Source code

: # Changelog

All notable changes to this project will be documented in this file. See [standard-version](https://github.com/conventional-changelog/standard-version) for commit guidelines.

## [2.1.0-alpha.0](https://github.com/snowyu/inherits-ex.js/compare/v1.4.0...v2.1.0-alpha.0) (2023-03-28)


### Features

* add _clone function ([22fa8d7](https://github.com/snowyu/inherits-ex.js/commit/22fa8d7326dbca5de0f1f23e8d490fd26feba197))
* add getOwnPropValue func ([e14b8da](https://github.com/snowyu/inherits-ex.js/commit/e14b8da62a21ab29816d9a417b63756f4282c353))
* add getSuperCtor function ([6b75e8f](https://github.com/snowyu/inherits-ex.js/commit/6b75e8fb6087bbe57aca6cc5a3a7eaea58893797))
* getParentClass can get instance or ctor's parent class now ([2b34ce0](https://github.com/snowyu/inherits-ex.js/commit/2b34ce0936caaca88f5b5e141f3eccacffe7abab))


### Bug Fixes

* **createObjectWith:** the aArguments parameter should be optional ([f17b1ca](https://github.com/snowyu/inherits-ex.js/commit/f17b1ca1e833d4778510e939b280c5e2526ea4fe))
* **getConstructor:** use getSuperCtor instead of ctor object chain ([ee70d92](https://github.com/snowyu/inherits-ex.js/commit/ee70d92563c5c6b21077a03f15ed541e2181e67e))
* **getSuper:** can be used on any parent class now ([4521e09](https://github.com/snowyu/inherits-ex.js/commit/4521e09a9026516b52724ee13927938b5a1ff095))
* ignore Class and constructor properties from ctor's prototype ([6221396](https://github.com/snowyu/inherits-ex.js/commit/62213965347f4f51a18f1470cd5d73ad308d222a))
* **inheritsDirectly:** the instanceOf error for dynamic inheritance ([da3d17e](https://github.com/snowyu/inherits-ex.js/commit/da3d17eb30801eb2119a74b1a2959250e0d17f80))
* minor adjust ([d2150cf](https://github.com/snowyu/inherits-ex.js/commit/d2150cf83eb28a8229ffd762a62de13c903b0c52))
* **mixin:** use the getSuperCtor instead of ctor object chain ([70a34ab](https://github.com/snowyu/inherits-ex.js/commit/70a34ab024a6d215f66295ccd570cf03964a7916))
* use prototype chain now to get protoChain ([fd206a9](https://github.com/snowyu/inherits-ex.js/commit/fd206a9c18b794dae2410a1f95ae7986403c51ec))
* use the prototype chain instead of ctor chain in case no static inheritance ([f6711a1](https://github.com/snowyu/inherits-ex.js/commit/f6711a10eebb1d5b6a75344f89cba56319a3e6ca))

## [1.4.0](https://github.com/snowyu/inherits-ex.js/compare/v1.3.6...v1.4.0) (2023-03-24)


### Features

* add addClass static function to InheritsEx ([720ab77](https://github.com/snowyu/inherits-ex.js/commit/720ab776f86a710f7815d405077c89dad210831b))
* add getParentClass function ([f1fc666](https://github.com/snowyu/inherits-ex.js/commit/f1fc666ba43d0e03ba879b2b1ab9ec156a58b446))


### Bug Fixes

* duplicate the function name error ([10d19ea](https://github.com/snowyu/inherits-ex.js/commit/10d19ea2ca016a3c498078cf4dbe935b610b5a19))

Exercise brief - Write out the listing again. Keep every character the same.

Reply to the exercise -
Source code

: # Changelog

All notable changes to this project will be documented in this file. See [standard-version](https://github.com/conventional-changelog/standard-version) for commit guidelines.

## [2.1.0-alpha.0](https://github.com/snowyu/inherits-ex.js/compare/v1.4.0...v2.1.0-alpha.0) (2023-03-28)


### Features

* add _clone function ([22fa8d7](https://github.com/snowyu/inherits-ex.js/commit/22fa8d7326dbca5de0f1f23e8d490fd26feba197))
* add getOwnPropValue func ([e14b8da](https://github.com/snowyu/inherits-ex.js/commit/e14b8da62a21ab29816d9a417b63756f4282c353))
* add getSuperCtor function ([6b75e8f](https://github.com/snowyu/inherits-ex.js/commit/6b75e8fb6087bbe57aca6cc5a3a7eaea58893797))
* getParentClass can get instance or ctor's parent class now ([2b34ce0](https://github.com/snowyu/inherits-ex.js/commit/2b34ce0936caaca88f5b5e141f3eccacffe7abab))


### Bug Fixes

* **createObjectWith:** the aArguments parameter should be optional ([f17b1ca](https://github.com/snowyu/inherits-ex.js/commit/f17b1ca1e833d4778510e939b280c5e2526ea4fe))
* **getConstructor:** use getSuperCtor instead of ctor object chain ([ee70d92](https://github.com/snowyu/inherits-ex.js/commit/ee70d92563c5c6b21077a03f15ed541e2181e67e))
* **getSuper:** can be used on any parent class now ([4521e09](https://github.com/snowyu/inherits-ex.js/commit/4521e09a9026516b52724ee13927938b5a1ff095))
* ignore Class and constructor properties from ctor's prototype ([6221396](https://github.com/snowyu/inherits-ex.js/commit/62213965347f4f51a18f1470cd5d73ad308d222a))
* **inheritsDirectly:** the instanceOf error for dynamic inheritance ([da3d17e](https://github.com/snowyu/inherits-ex.js/commit/da3d17eb30801eb2119a74b1a2959250e0d17f80))
* minor adjust ([d2150cf](https://github.com/snowyu/inherits-ex.js/commit/d2150cf83eb28a8229ffd762a62de13c903b0c52))
* **mixin:** use the getSuperCtor instead of ctor object chain ([70a34ab](https://github.com/snowyu/inherits-ex.js/commit/70a34ab024a6d215f66295ccd570cf03964a7916))
* use prototype chain now to get protoChain ([fd206a9](https://github.com/snowyu/inherits-ex.js/commit/fd206a9c18b794dae2410a1f95ae7986403c51ec))
* use the prototype chain instead of ctor chain in case no static inheritance ([f6711a1](https://github.com/snowyu/inherits-ex.js/commit/f6711a10eebb1d5b6a75344f89cba56319a3e6ca))

## [1.4.0](https://github.com/snowyu/inherits-ex.js/compare/v1.3.6...v1.4.0) (2023-03-24)


### Features

* add addClass static function to InheritsEx ([720ab77](https://github.com/snowyu/inherits-ex.js/commit/720ab776f86a710f7815d405077c89dad210831b))
* add getParentClass function ([f1fc666](https://github.com/snowyu/inherits-ex.js/commit/f1fc666ba43d0e03ba879b2b1ab9ec156a58b446))


### Bug Fixes

* duplicate the function name error ([10d19ea](https://github.com/snowyu/inherits-ex.js/commit/10d19ea2ca016a3c498078cf4dbe935b610b5a19))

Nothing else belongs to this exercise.